Kegiatan amal yang diadakan di hotel Langham adalah penggalangan dana untuk anak-anak penderita kanker yang diadakan oleh Bank Barclays. Aku baru tahu saat membacanya di banner yang dipasang di depan ballroom acara.
Bank Barclays. Jantungku berdebar lebih kencang saat menyadari Sebastian Moran akan hadir di tempat ini juga. Kenapa hari ini aku sial sekali? Pikirku sambil melangkah masuk ke dalam ballroom setelah undangan dan barangku dicek oleh sekuriti.

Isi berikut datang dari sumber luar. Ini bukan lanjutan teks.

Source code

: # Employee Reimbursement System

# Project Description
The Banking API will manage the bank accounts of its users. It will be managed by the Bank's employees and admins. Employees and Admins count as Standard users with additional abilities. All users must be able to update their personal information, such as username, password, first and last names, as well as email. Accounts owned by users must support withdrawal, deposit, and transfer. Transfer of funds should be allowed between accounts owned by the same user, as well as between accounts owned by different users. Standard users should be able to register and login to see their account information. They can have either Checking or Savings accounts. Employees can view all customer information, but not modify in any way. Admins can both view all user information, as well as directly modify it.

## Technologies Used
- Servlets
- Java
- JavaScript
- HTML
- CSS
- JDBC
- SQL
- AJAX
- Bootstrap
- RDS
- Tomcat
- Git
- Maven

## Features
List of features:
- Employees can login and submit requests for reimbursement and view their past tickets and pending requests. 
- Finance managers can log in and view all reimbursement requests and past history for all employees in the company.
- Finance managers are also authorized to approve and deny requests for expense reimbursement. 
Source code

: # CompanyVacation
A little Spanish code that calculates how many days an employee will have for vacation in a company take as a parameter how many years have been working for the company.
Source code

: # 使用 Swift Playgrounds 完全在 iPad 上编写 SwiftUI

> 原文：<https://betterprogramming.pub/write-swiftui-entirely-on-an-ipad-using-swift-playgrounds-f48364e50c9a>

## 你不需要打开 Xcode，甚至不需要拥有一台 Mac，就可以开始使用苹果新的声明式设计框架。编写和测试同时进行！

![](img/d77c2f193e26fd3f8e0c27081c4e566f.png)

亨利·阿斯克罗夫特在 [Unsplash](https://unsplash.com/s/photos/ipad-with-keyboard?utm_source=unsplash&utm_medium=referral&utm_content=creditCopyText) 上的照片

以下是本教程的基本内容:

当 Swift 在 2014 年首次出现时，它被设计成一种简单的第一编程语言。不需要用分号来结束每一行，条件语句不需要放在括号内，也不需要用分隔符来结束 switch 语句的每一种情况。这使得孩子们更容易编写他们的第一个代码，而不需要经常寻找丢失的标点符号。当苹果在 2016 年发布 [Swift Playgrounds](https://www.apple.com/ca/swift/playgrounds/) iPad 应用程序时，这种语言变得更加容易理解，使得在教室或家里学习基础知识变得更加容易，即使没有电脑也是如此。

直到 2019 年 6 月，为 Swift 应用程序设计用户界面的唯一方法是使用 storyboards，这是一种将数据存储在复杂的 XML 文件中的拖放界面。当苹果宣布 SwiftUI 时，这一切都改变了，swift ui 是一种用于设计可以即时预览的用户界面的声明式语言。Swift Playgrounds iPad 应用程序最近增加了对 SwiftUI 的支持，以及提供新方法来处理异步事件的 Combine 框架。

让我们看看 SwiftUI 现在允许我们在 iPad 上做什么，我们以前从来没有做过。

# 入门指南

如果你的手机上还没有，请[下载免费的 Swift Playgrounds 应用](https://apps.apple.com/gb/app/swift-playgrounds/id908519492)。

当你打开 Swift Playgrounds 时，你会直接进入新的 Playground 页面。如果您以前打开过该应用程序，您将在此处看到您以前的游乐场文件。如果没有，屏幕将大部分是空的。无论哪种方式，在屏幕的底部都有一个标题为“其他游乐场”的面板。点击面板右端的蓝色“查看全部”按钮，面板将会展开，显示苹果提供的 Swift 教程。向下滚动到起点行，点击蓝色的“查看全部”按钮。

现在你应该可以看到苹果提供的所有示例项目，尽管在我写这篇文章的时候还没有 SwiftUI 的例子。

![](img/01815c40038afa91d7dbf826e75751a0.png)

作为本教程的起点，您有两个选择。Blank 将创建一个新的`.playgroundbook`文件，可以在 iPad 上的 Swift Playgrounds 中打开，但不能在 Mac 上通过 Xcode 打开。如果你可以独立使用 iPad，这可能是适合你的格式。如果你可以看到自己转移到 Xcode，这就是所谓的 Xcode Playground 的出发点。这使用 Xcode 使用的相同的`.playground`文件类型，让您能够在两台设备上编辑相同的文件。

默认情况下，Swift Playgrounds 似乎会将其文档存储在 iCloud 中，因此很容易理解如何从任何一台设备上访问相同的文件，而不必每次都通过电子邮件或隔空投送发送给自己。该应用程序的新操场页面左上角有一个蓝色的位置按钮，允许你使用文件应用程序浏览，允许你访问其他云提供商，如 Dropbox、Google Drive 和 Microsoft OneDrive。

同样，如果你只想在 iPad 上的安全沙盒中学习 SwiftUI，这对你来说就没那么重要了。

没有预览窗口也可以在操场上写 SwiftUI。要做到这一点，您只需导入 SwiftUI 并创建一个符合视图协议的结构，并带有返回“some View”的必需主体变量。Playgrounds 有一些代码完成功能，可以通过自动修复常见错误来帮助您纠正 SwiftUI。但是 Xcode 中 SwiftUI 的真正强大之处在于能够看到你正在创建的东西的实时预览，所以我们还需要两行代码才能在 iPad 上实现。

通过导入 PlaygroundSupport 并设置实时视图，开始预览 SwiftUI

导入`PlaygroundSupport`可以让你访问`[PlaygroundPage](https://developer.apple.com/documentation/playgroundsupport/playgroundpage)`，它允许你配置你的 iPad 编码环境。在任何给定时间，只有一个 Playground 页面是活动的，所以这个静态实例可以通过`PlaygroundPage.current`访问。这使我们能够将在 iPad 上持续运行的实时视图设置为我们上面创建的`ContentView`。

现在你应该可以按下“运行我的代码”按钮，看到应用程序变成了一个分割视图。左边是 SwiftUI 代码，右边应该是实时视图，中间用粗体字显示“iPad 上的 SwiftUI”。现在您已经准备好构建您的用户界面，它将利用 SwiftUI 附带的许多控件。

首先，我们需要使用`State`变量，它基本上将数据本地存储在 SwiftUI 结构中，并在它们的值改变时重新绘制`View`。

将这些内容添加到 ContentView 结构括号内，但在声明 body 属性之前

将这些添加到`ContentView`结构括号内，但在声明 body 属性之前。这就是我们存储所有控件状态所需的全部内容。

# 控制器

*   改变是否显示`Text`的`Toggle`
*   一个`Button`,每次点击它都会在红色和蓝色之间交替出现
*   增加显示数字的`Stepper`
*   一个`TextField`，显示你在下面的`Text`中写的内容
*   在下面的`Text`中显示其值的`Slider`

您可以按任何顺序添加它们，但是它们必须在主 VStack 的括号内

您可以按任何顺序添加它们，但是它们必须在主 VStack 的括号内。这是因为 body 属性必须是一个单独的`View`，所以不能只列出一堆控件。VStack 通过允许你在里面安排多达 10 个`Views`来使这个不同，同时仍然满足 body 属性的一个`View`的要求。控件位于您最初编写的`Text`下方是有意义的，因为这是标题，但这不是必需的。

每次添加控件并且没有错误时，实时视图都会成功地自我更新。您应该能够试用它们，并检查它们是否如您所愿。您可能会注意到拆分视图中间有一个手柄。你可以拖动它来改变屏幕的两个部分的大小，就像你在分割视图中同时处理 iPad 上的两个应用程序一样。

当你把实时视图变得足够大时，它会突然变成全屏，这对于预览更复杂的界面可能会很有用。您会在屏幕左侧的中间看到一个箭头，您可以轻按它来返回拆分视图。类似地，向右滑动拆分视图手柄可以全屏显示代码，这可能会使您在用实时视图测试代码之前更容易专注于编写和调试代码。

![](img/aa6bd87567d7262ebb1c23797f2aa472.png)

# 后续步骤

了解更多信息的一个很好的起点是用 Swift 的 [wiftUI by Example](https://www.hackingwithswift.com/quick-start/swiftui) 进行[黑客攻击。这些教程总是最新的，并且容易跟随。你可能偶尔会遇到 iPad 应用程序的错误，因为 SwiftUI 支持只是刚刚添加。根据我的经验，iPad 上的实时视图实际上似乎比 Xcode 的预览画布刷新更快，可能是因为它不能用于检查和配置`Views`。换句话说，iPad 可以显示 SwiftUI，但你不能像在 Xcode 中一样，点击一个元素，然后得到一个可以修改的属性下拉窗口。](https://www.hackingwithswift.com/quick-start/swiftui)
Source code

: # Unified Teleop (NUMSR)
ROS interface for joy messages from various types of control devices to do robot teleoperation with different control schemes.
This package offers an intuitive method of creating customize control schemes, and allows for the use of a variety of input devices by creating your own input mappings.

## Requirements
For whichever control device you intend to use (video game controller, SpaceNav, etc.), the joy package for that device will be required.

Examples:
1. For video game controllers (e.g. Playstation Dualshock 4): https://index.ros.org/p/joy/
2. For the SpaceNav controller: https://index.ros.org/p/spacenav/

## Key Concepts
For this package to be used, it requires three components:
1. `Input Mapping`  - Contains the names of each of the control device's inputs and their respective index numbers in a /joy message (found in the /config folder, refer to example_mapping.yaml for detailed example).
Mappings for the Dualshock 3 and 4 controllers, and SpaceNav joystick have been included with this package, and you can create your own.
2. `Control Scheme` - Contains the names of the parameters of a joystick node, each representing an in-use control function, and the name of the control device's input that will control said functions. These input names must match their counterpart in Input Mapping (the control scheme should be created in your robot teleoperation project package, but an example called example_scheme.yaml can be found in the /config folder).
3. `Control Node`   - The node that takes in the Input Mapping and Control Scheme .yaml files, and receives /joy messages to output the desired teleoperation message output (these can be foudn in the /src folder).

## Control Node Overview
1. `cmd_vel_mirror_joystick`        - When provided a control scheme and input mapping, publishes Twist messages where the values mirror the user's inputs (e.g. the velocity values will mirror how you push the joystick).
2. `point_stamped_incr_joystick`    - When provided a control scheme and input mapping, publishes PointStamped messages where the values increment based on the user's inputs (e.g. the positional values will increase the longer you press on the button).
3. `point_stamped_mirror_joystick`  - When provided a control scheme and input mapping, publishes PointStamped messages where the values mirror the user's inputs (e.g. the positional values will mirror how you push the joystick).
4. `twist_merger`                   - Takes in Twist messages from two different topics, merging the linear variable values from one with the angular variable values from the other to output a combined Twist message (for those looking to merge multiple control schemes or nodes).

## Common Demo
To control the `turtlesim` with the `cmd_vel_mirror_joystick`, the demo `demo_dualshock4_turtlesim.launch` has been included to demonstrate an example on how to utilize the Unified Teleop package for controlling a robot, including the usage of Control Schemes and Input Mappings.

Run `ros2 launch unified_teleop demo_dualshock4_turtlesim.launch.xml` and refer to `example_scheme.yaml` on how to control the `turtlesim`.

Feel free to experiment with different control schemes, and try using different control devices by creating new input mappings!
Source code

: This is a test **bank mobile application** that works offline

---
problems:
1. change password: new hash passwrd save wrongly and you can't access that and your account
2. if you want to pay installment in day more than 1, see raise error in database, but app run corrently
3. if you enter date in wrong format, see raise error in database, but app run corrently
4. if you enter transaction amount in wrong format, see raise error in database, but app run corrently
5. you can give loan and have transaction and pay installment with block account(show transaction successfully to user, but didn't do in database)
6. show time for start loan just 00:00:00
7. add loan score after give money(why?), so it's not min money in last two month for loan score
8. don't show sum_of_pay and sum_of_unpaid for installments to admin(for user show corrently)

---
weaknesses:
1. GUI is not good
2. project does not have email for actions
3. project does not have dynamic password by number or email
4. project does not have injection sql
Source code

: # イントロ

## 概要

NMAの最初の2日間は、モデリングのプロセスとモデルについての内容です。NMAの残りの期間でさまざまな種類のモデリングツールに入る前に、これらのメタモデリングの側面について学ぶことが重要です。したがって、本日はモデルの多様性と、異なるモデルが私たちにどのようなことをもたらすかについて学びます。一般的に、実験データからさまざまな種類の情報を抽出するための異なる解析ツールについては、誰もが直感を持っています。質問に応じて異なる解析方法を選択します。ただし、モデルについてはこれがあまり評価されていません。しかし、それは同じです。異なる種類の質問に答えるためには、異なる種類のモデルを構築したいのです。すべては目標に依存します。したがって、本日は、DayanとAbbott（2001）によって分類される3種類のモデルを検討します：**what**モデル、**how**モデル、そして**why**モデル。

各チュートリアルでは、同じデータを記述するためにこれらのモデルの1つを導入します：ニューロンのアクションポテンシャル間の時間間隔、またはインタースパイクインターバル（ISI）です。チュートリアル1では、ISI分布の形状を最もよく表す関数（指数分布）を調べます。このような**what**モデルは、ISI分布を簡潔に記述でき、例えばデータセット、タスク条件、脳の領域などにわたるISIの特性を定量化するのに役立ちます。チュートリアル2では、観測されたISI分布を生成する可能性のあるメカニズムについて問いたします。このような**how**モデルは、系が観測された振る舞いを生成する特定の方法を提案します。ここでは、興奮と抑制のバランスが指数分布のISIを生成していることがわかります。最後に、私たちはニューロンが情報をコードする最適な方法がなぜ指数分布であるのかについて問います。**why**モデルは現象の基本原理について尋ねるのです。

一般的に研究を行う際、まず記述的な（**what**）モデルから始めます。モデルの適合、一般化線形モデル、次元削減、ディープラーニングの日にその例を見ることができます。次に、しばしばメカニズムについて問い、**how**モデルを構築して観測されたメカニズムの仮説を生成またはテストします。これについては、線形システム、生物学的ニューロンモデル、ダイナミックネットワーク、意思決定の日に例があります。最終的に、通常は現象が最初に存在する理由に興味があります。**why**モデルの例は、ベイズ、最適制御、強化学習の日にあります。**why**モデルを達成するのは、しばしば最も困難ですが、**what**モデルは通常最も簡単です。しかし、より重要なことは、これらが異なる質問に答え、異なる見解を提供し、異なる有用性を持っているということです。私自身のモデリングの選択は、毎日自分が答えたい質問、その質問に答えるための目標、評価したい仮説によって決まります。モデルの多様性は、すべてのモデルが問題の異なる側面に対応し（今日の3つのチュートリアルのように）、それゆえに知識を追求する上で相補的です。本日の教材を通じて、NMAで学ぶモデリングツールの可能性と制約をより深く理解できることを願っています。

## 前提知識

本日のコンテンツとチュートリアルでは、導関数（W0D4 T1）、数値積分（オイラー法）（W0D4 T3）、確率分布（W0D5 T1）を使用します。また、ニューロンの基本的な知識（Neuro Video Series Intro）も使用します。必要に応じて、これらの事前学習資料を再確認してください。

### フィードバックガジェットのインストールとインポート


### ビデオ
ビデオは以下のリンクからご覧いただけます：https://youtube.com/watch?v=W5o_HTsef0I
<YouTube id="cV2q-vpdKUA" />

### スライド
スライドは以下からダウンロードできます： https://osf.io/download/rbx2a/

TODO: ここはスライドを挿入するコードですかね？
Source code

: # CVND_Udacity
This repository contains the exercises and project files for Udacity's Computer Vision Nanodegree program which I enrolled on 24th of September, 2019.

Bagaimanapun juga malam ini aku harus menghindari bertatap muka langsung dengan Sebastian. Untungnya malam ini aku hanya harus membuat liputan acara penggalangan dana amal tanpa perlu menginterview siapa pun. Aku hanya perlu memilih meja yang paling belakang dan sepi, lalu berhati-hati untuk tidak menarik perhatiannya hingga acara ini selesai. Lagipula biasanya orang sepenting Sebastian Moran akan ditempatkan di meja terdepan bersama undangan penting lainnya. Ratusan tamu undangan datang berpakaian formal dan mewah karena mereka berasal dari kalangan pengusaha dan sosialita kelas kakap. Para laki-laki mengenakan tuxedo formal, sedangkan wanitanya memakai gaun malam.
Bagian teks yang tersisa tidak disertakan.